• Your assignment:
Leaving the pictures out, transcribe the records below exactly.

━━━ Exercise data ━━━

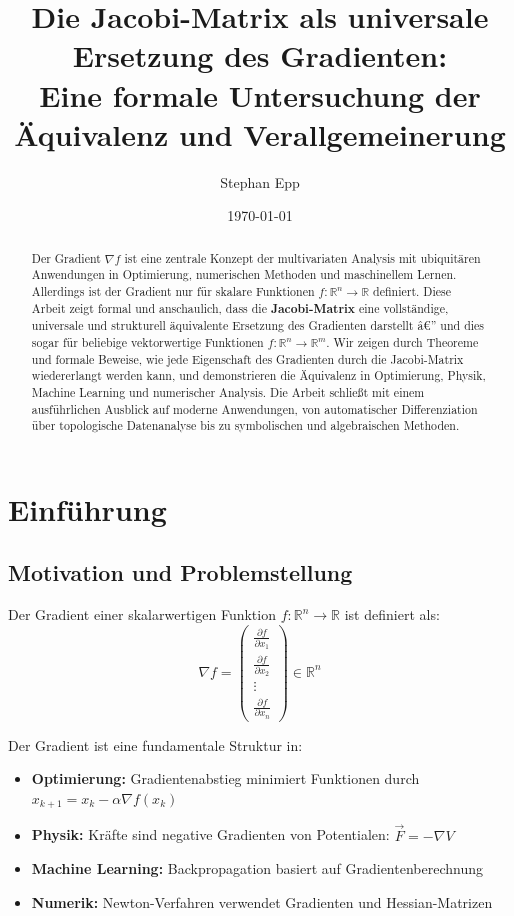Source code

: ﻿\documentclass[a4paper,12pt]{article}
\title{Die Jacobi-Matrix als universale Ersetzung des Gradienten:\\ Eine formale Untersuchung der Äquivalenz und Verallgemeinerung}
\author{Stephan Epp}
\date{\today}
\theoremstyle{definition}
\begin{document}
\maketitle

\begin{abstract}
Der Gradient $\nabla f$ ist eine zentrale Konzept der multivariaten Analysis mit ubiquitären Anwendungen in Optimierung, numerischen Methoden und maschinellem Lernen. Allerdings ist der Gradient nur für skalare Funktionen $f: \mathbb{R}^n \to \mathbb{R}$ definiert. Diese Arbeit zeigt formal und anschaulich, dass die \textbf{Jacobi-Matrix} eine vollständige, universale und strukturell äquivalente Ersetzung des Gradienten darstellt â€” und dies sogar für beliebige vektorwertige Funktionen $f: \mathbb{R}^n \to \mathbb{R}^m$. Wir zeigen durch Theoreme und formale Beweise, wie jede Eigenschaft des Gradienten durch die Jacobi-Matrix wiedererlangt werden kann, und demonstrieren die Äquivalenz in Optimierung, Physik, Machine Learning und numerischer Analysis. Die Arbeit schließt mit einem ausführlichen Ausblick auf moderne Anwendungen, von automatischer Differenziation über topologische Datenanalyse bis zu symbolischen und algebraischen Methoden.
\end{abstract}

\tableofcontents
\newpage

\section{Einführung}

\subsection{Motivation und Problemstellung}

Der Gradient einer skalarwertigen Funktion $f: \mathbb{R}^n \to \mathbb{R}$ ist definiert als:
\[
\nabla f = \begin{pmatrix} \frac{\partial f}{\partial x_1} \\ \frac{\partial f}{\partial x_2} \\ \vdots \\ \frac{\partial f}{\partial x_n} \end{pmatrix} \in \mathbb{R}^n
\]

Der Gradient ist eine fundamentale Struktur in:
\begin{itemize}
	\item \textbf{Optimierung:} Gradientenabstieg minimiert Funktionen durch $x_{k+1} = x_k - \alpha \nabla f(x_k)$
	\item \textbf{Physik:} Kräfte sind negative Gradienten von Potentialen: $\vec{F} = -\nabla V$
	\item \textbf{Machine Learning:} Backpropagation basiert auf Gradientenberechnung
	\item \textbf{Numerik:} Newton-Verfahren verwendet Gradienten und Hessian-Matrizen
\end{itemize}
\end{document}
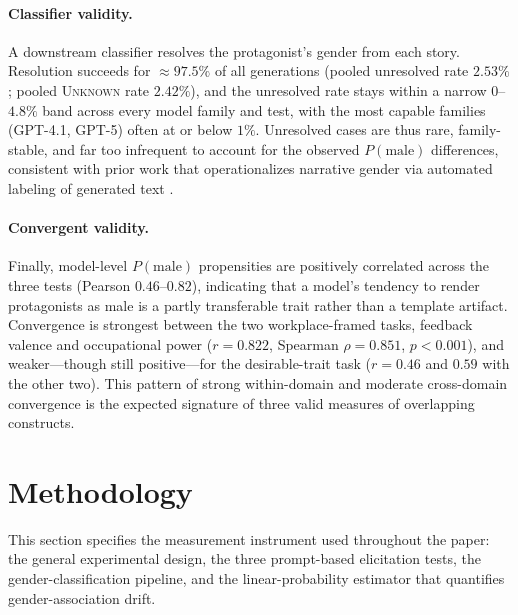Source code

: \documentclass[jair,11pt,letterpaper]{article}
\begin{document}
\paragraph{Classifier validity.} A downstream classifier resolves the
protagonist's gender from each story. Resolution succeeds for $\approx 97.5\%$
of all generations (pooled unresolved rate $2.53\%$; pooled \textsc{Unknown}
rate $2.42\%$), and the unresolved rate stays within a narrow $0$--$4.8\%$ band
across every model family and test, with the most capable families (GPT-4.1,
GPT-5) often at or below $1\%$. Unresolved cases are thus rare, family-stable,
and far too infrequent to account for the observed $P(\text{male})$ differences,
consistent with prior work that operationalizes narrative gender via automated
labeling of generated text .

\paragraph{Convergent validity.} Finally, model-level $P(\text{male})$
propensities are positively correlated across the three tests (Pearson
$0.46$--$0.82$), indicating that a model's tendency to render protagonists as
male is a partly transferable trait rather than a template artifact. Convergence
is strongest between the two workplace-framed tasks, feedback valence and
occupational power ($r = 0.822$, Spearman $\rho = 0.851$, $p < 0.001$), and
weaker---though still positive---for the desirable-trait task ($r = 0.46$ and
$0.59$ with the other two). This pattern of strong within-domain and moderate
cross-domain convergence is the expected signature of three valid measures of
overlapping constructs.

\section{Methodology}\label{sec:methodology}





This section specifies the measurement instrument used throughout the paper: the
general experimental design, the three prompt-based elicitation tests, the
gender-classification pipeline, and the linear-probability estimator that
quantifies gender-association drift.
\end{document}

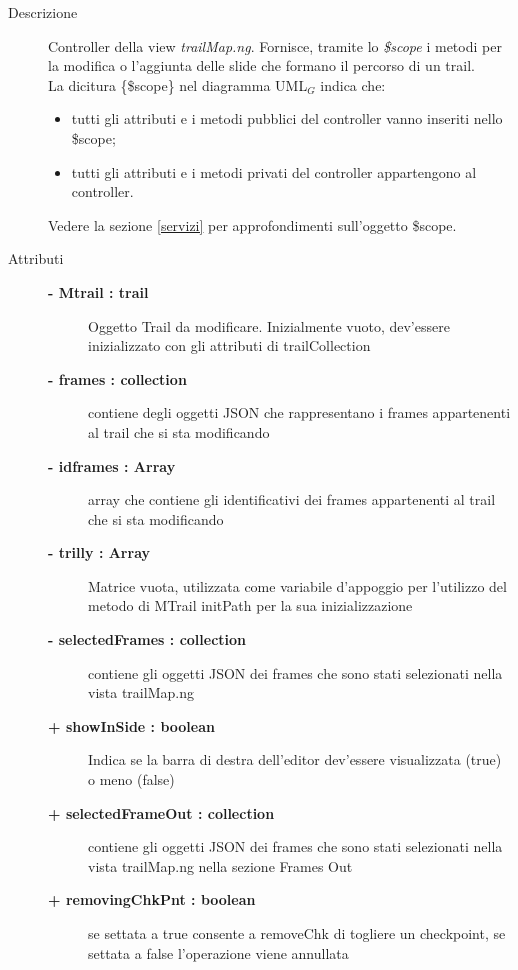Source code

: \begin{description}
\item[Descrizione] \hfill
	Controller della view \textit{trailMap.ng}. Fornisce, tramite lo \textit{\$scope} i metodi per la modifica o l'aggiunta delle slide che formano il percorso di un trail. 
	\\ La dicitura \{\$scope\} nel diagramma UML$_G$ indica che:
\begin{itemize}
\item tutti gli attributi e i metodi pubblici del controller vanno inseriti nello \$scope;
\item tutti gli attributi e i metodi privati del controller appartengono al controller.
\end{itemize}
Vedere la sezione \ref{servizi} per approfondimenti sull'oggetto \$scope.
	
\item[Attributi] \hfill
	\begin{description}
		\item[\textbf{- Mtrail : trail			}] \hfill
			Oggetto Trail da modificare. Inizialmente vuoto, dev’essere inizializzato
con gli attributi di trailCollection
		\item[\textbf{- frames : collection			}] \hfill
			contiene	 degli oggetti JSON che rappresentano i frames appartenenti al trail che si sta modificando
		\item[\textbf{- idframes : Array			}] \hfill			
			array che contiene gli identificativi dei frames appartenenti al trail che si sta modificando		
		\item[\textbf{- trilly : Array			}] \hfill			
			Matrice vuota, utilizzata come variabile d’appoggio per l’utilizzo del metodo
di MTrail initPath per la sua inizializzazione
		\item[\textbf{- selectedFrames : collection			}] \hfill			
			contiene gli oggetti JSON dei frames che sono stati selezionati nella vista trailMap.ng %
		\item[\textbf{+ showInSide : boolean			}] \hfill			
			Indica se la barra di destra dell’editor dev’essere visualizzata (true) o meno
(false)
		\item[\textbf{+ selectedFrameOut : collection			}] \hfill			
			contiene gli oggetti JSON dei frames che sono stati selezionati nella vista trailMap.ng nella sezione Frames Out
		\item[\textbf{+ removingChkPnt : boolean			}] \hfill			
			se settata a true consente a removeChk di togliere un checkpoint, se settata a false l'operazione viene annullata			
	\end{description}
	

\end{description}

━━━

• Task answer:
Source code

: ﻿\documentclass[a4paper,12pt]{article}
\title{Die Jacobi-Matrix als universale Ersetzung des Gradienten:\\ Eine formale Untersuchung der Äquivalenz und Verallgemeinerung}
\author{Stephan Epp}
\date{\today}
\theoremstyle{definition}
\begin{document}
\maketitle

\begin{abstract}
Der Gradient $\nabla f$ ist eine zentrale Konzept der multivariaten Analysis mit ubiquitären Anwendungen in Optimierung, numerischen Methoden und maschinellem Lernen. Allerdings ist der Gradient nur für skalare Funktionen $f: \mathbb{R}^n \to \mathbb{R}$ definiert. Diese Arbeit zeigt formal und anschaulich, dass die \textbf{Jacobi-Matrix} eine vollständige, universale und strukturell äquivalente Ersetzung des Gradienten darstellt â€” und dies sogar für beliebige vektorwertige Funktionen $f: \mathbb{R}^n \to \mathbb{R}^m$. Wir zeigen durch Theoreme und formale Beweise, wie jede Eigenschaft des Gradienten durch die Jacobi-Matrix wiedererlangt werden kann, und demonstrieren die Äquivalenz in Optimierung, Physik, Machine Learning und numerischer Analysis. Die Arbeit schließt mit einem ausführlichen Ausblick auf moderne Anwendungen, von automatischer Differenziation über topologische Datenanalyse bis zu symbolischen und algebraischen Methoden.
\end{abstract}

\tableofcontents
\newpage

\section{Einführung}

\subsection{Motivation und Problemstellung}

Der Gradient einer skalarwertigen Funktion $f: \mathbb{R}^n \to \mathbb{R}$ ist definiert als:
\[
\nabla f = \begin{pmatrix} \frac{\partial f}{\partial x_1} \\ \frac{\partial f}{\partial x_2} \\ \vdots \\ \frac{\partial f}{\partial x_n} \end{pmatrix} \in \mathbb{R}^n
\]

Der Gradient ist eine fundamentale Struktur in:
\begin{itemize}
	\item \textbf{Optimierung:} Gradientenabstieg minimiert Funktionen durch $x_{k+1} = x_k - \alpha \nabla f(x_k)$
	\item \textbf{Physik:} Kräfte sind negative Gradienten von Potentialen: $\vec{F} = -\nabla V$
	\item \textbf{Machine Learning:} Backpropagation basiert auf Gradientenberechnung
	\item \textbf{Numerik:} Newton-Verfahren verwendet Gradienten und Hessian-Matrizen
\end{itemize}
\end{document}
Source code

: \documentclass[jair,11pt,letterpaper]{article}
\begin{document}
\paragraph{Classifier validity.} A downstream classifier resolves the
protagonist's gender from each story. Resolution succeeds for $\approx 97.5\%$
of all generations (pooled unresolved rate $2.53\%$; pooled \textsc{Unknown}
rate $2.42\%$), and the unresolved rate stays within a narrow $0$--$4.8\%$ band
across every model family and test, with the most capable families (GPT-4.1,
GPT-5) often at or below $1\%$. Unresolved cases are thus rare, family-stable,
and far too infrequent to account for the observed $P(\text{male})$ differences,
consistent with prior work that operationalizes narrative gender via automated
labeling of generated text .

\paragraph{Convergent validity.} Finally, model-level $P(\text{male})$
propensities are positively correlated across the three tests (Pearson
$0.46$--$0.82$), indicating that a model's tendency to render protagonists as
male is a partly transferable trait rather than a template artifact. Convergence
is strongest between the two workplace-framed tasks, feedback valence and
occupational power ($r = 0.822$, Spearman $\rho = 0.851$, $p < 0.001$), and
weaker---though still positive---for the desirable-trait task ($r = 0.46$ and
$0.59$ with the other two). This pattern of strong within-domain and moderate
cross-domain convergence is the expected signature of three valid measures of
overlapping constructs.

\section{Methodology}\label{sec:methodology}





This section specifies the measurement instrument used throughout the paper: the
general experimental design, the three prompt-based elicitation tests, the
gender-classification pipeline, and the linear-probability estimator that
quantifies gender-association drift.
\end{document}

Source code

: \begin{description}
\item[Descrizione] \hfill
	Controller della view \textit{trailMap.ng}. Fornisce, tramite lo \textit{\$scope} i metodi per la modifica o l'aggiunta delle slide che formano il percorso di un trail. 
	\\ La dicitura \{\$scope\} nel diagramma UML$_G$ indica che:
\begin{itemize}
\item tutti gli attributi e i metodi pubblici del controller vanno inseriti nello \$scope;
\item tutti gli attributi e i metodi privati del controller appartengono al controller.
\end{itemize}
Vedere la sezione \ref{servizi} per approfondimenti sull'oggetto \$scope.
	
\item[Attributi] \hfill
	\begin{description}
		\item[\textbf{- Mtrail : trail			}] \hfill
			Oggetto Trail da modificare. Inizialmente vuoto, dev’essere inizializzato
con gli attributi di trailCollection
		\item[\textbf{- frames : collection			}] \hfill
			contiene	 degli oggetti JSON che rappresentano i frames appartenenti al trail che si sta modificando
		\item[\textbf{- idframes : Array			}] \hfill			
			array che contiene gli identificativi dei frames appartenenti al trail che si sta modificando		
		\item[\textbf{- trilly : Array			}] \hfill			
			Matrice vuota, utilizzata come variabile d’appoggio per l’utilizzo del metodo
di MTrail initPath per la sua inizializzazione
		\item[\textbf{- selectedFrames : collection			}] \hfill			
			contiene gli oggetti JSON dei frames che sono stati selezionati nella vista trailMap.ng %
		\item[\textbf{+ showInSide : boolean			}] \hfill			
			Indica se la barra di destra dell’editor dev’essere visualizzata (true) o meno
(false)
		\item[\textbf{+ selectedFrameOut : collection			}] \hfill			
			contiene gli oggetti JSON dei frames che sono stati selezionati nella vista trailMap.ng nella sezione Frames Out
		\item[\textbf{+ removingChkPnt : boolean			}] \hfill			
			se settata a true consente a removeChk di togliere un checkpoint, se settata a false l'operazione viene annullata			
	\end{description}
	

\end{description}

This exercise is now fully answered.